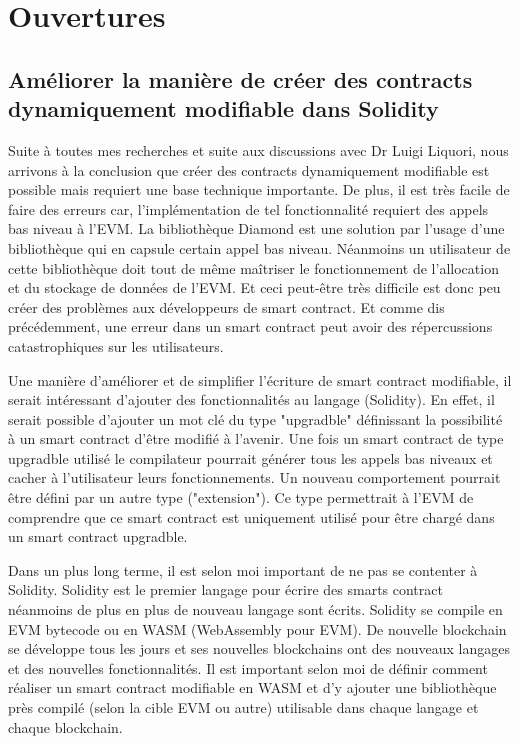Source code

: \section{Ouvertures}

\subsection{Améliorer la manière de créer des contracts dynamiquement modifiable dans Solidity}
Suite à toutes mes recherches et suite aux discussions avec Dr Luigi Liquori, nous arrivons à la conclusion
que créer des contracts dynamiquement modifiable est possible mais requiert une base technique importante.
De plus, il est très facile de faire des erreurs car, l'implémentation de tel fonctionnalité requiert des appels
bas niveau à l'EVM. La bibliothèque Diamond est une solution par l'usage d'une bibliothèque qui en capsule certain
appel bas niveau. Néanmoins un utilisateur de cette bibliothèque doit tout de même maîtriser le fonctionnement 
de l'allocation et du stockage de données de l'EVM. Et ceci peut-être très difficile est donc peu créer des 
problèmes aux développeurs de smart contract. Et comme dis précédemment, une erreur dans un smart contract
peut avoir des répercussions catastrophiques sur les utilisateurs. 

Une manière d'améliorer et de simplifier  l'écriture de smart contract modifiable, il serait intéressant
d'ajouter des fonctionnalités au langage (Solidity).
En effet, il serait possible d'ajouter un mot clé du type "upgradble" définissant la possibilité à un smart contract
d'être modifié à l'avenir. Une fois un smart contract de type upgradble utilisé le compilateur pourrait générer
tous les appels bas niveaux et cacher à l'utilisateur leurs fonctionnements. Un nouveau comportement pourrait être
défini par un autre type ("extension"). Ce type permettrait à l'EVM de comprendre que ce smart contract est uniquement
utilisé pour être chargé dans un smart contract upgradble. 

Dans un plus long terme, il est selon moi important de ne pas se contenter à Solidity. Solidity est le premier langage
pour écrire des smarts contract néanmoins de plus en plus de nouveau langage sont écrits. Solidity se compile en EVM
bytecode ou en WASM (WebAssembly pour EVM). De nouvelle blockchain se développe tous les jours et ses nouvelles
blockchains ont des nouveaux langages et des nouvelles fonctionnalités. Il est important selon moi de définir comment
réaliser un smart contract modifiable en WASM et d'y ajouter une bibliothèque près compilé (selon la cible EVM ou autre)
utilisable dans chaque langage et chaque blockchain.


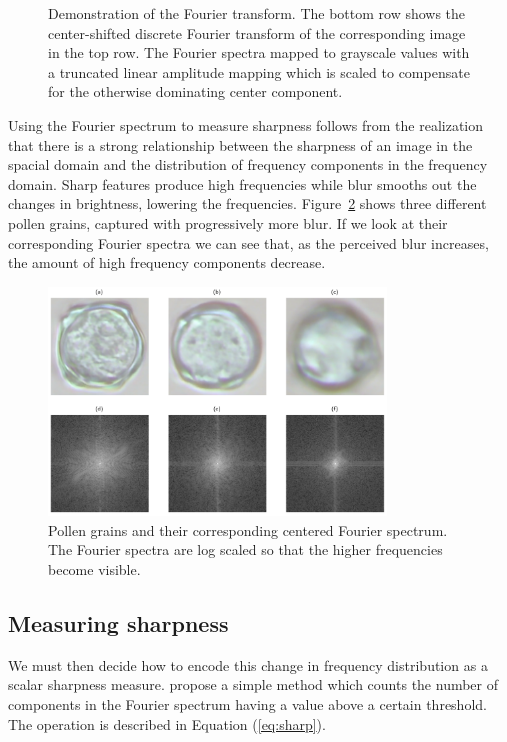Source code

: \begin{figure}[htbp]
\begin{subfigure}[t]{0.2\textwidth}
  \end{subfigure}
  \caption[Demonstration of the Fourier transform]{
    Demonstration of the Fourier transform. The bottom row shows the center-shifted discrete Fourier transform of the corresponding image in the top row. The Fourier spectra mapped to grayscale values with a truncated linear amplitude mapping which is scaled to compensate for the otherwise dominating center component.}\label{fig:fourier-demo}
\end{figure}

Using the Fourier spectrum to measure sharpness follows from the realization that there is a strong relationship between the sharpness of an image in the spacial domain and the distribution of frequency components in the frequency domain.
Sharp features produce high frequencies while blur smooths out the changes in brightness, lowering the frequencies.
Figure~\ref{fig:fourier} shows three different pollen grains, captured with progressively more blur.
If we look at their corresponding Fourier spectra we can see that, as the perceived blur increases, the amount of high frequency components decrease.


\begin{figure}[htbp]
  \centering
  \includegraphics[width=0.8\textwidth]{figs/fourier.png}
  \caption[Fourier spectrum]{Pollen grains and their corresponding centered Fourier spectrum. The Fourier spectra are log scaled so that the higher frequencies become visible.}\label{fig:fourier}
\end{figure}

\subsection{Measuring sharpness}
We must then decide how to encode this change in frequency distribution as a scalar sharpness measure.
\citeauthor{de2013image} propose a simple method which counts the number of components in the Fourier spectrum having a value above a certain threshold.
The operation is described in Equation (\ref{eq:sharp}).


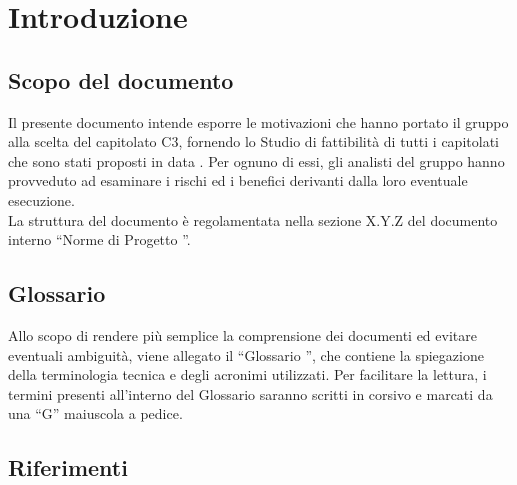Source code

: \section{Introduzione}
	\subsection{Scopo del documento}
		Il presente documento intende esporre le motivazioni che hanno portato il gruppo alla scelta del capitolato C3, fornendo lo Studio di fattibilità di tutti i capitolati che sono stati proposti in data . Per ognuno di essi, gli analisti del gruppo hanno provveduto ad esaminare i rischi ed i benefici derivanti dalla loro eventuale esecuzione.\\
		La struttura del documento è regolamentata nella sezione X.Y.Z del documento interno ``Norme di Progetto \lastversion''.
	\subsection{Glossario}
		Allo scopo di rendere più semplice la comprensione dei documenti ed evitare eventuali ambiguità, viene allegato il %
		``Glossario \lastversion'', che contiene la spiegazione della terminologia tecnica e degli acronimi utilizzati. Per facilitare la lettura, i termini presenti all'interno del Glossario saranno scritti in corsivo e marcati da una ``G'' maiuscola a pedice.
	\subsection{Riferimenti}

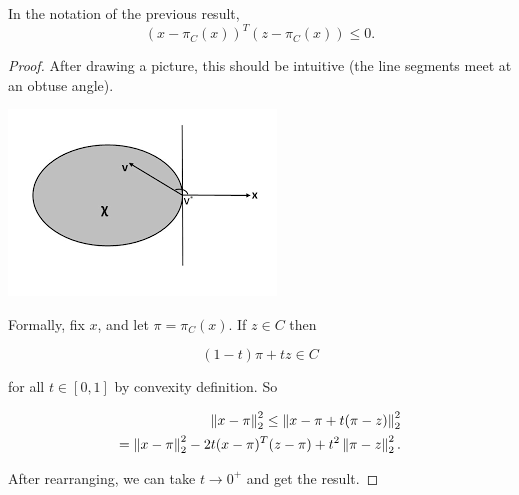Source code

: \documentclass[11pt]{scrartcl}
\begin{document}
\begin{theorem}
\label{neggy convex thing}
In the notation of the previous result,
\begin{equation}
    (x - \pi_C(x))^T (z - \pi_C(x)) \le 0.
\end{equation}

\begin{proof}

After drawing a picture, this should be intuitive (the line segments meet at an obtuse angle).

\begin{center}
\includegraphics[scale=0.5]{proj.png}
\label{surrogates picture}
\end{center}

Formally, fix $x$, and let $\pi = \pi_C(x)$. If $z \in C$ then

\begin{equation}
    (1-t)\pi + tz \in C
\end{equation}

for all $t \in [0,1]$ by convexity definition. So

\begin{align}
    \left\lVert x-\pi\right\rVert_2^2 \le \left\lVert x-\pi + t(\pi - z)\right\rVert_2^2 \\
    = \left\lVert x-\pi\right\rVert_2^2 - 2t(x-\pi)^T (z-\pi) + t^2 \left\lVert\pi-z\right\rVert_2^2.
\end{align}

After rearranging, we can take $t \rightarrow 0^+$ and get the result.
\end{proof}
\label{proj negative}
\end{theorem}
\end{document}
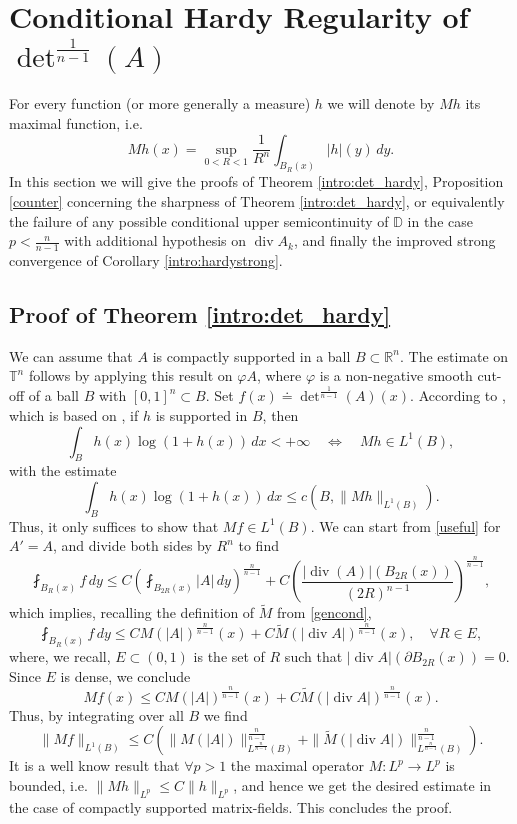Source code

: \documentclass[10pt,reqno]{amsart}
\numberwithin{equation}{section}
\newcommand{\R}{\mathbb{R}}
\newcommand{\T}{\mathbb{T}}
\newcommand{\D}{\mathbb{D}}
\DeclareMathOperator{\dv}{div}
\theoremstyle{plain}
\theoremstyle{definition}
\theoremstyle{remark}
\begin{document}
\section{Conditional Hardy Regularity of $\det^\frac{1}{n-1}(A)$}\label{hardy}

For every function (or more generally a measure) $h$ we will denote by $Mh$ its maximal function, i.e.
$$
Mh(x) = \sup_{0 <R <1}\frac{1}{R^n}\int_{B_R(x)}|h|(y)\,dy.
$$
In this section we will give the proofs of Theorem \ref{intro:det_hardy}, Proposition \ref{counter} concerning the sharpness of Theorem \ref{intro:det_hardy}, or equivalently the failure of any possible conditional upper semicontinuity of $\D$ in the case $p<\frac{n}{n-1}$ with additional hypothesis on $\dv A_k$, and finally the improved strong convergence of Corollary \ref{intro:hardystrong}.

\subsection{Proof of Theorem \ref{intro:det_hardy}}

We can assume that $A$ is compactly supported in a ball $B \subset \R^n$. The estimate on $\T^n$ follows by applying this result on $\varphi A$, where $\varphi$ is a non-negative smooth cut-off of a ball $B$ with $[0,1]^n \subset B$. Set $f(x) \doteq {\det}^{\frac{1}{n-1}}(A)(x)$. According to \cite[Lemma 3]{MULDETPOS}, which is based on \cite{STE}, if $h$ is supported in $B$, then
\begin{equation}\label{iff}
\int_{B}h(x)\log(1 + h(x))\, dx < + \infty\quad  \Leftrightarrow \quad Mh \in L^1(B),
\end{equation}
with the estimate
\begin{equation*}
\int_{B}h(x)\log(1 + h(x)) \,dx \le c(B,\|Mh\|_{L^1(B)}).
\end{equation*}
Thus, it only suffices to show that
$Mf \in L^1(B)$.
We can start from \eqref{useful} for $A' = A$, and divide both sides by $R^n$ to find
\begin{equation}\label{usefulresc}
\fint_{B_R(x)}f\,dy \le C\left(\fint_{B_{2R}(x)}|A|\,dy\right)^\frac{n}{n -1} + C\left(\frac{|\dv(A)|(B_{2R}(x))}{(2R)^{n-1}}\right)^\frac{n}{n - 1},
\end{equation}
which implies, recalling the definition of $\tilde M$ from \eqref{gencond},
\[
\fint_{B_R(x)}f\,dy \le C M(|A|)^\frac{n}{n - 1}(x) + C \tilde M (|\dv A|)^\frac{n}{n - 1}(x), \quad \forall R \in E,
\]
where, we recall, $E \subset (0,1)$ is the set of $R$ such that
$|\dv A|(\partial B_{2R}(x)) = 0$.
Since $E$ is dense, we conclude
\[
Mf(x) \le C M(|A|)^\frac{n}{n - 1}(x) + C \tilde M (|\dv A|)^\frac{n}{n - 1}(x).
\]
Thus, by integrating over all $B$ we find
\[
\|Mf\|_{L^1(B)} \le C\left(\|M(|A|)\|^\frac{n}{n-1}_{L^\frac{n}{n - 1}(B)} + \| \tilde M (| \dv A|) \|^\frac{n}{n-1}_{L^\frac{n}{n - 1}(B)}\right).
\]
It is a well know result that $\forall p>1$ the maximal operator $M:L^p\rightarrow L^p$ is bounded, i.e. $\| M h\|_{L^p}\leq C \|h\|_{L^p}$,
and hence we get the desired estimate in the case of compactly supported matrix-fields. This concludes the proof.
\end{document}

__To do__:
Your answer should be every line above that contains the word "lVert".

__Exercise response__:
    \left\lVert x-\pi\right\rVert_2^2 \le \left\lVert x-\pi + t(\pi - z)\right\rVert_2^2 \\
    = \left\lVert x-\pi\right\rVert_2^2 - 2t(x-\pi)^T (z-\pi) + t^2 \left\lVert\pi-z\right\rVert_2^2.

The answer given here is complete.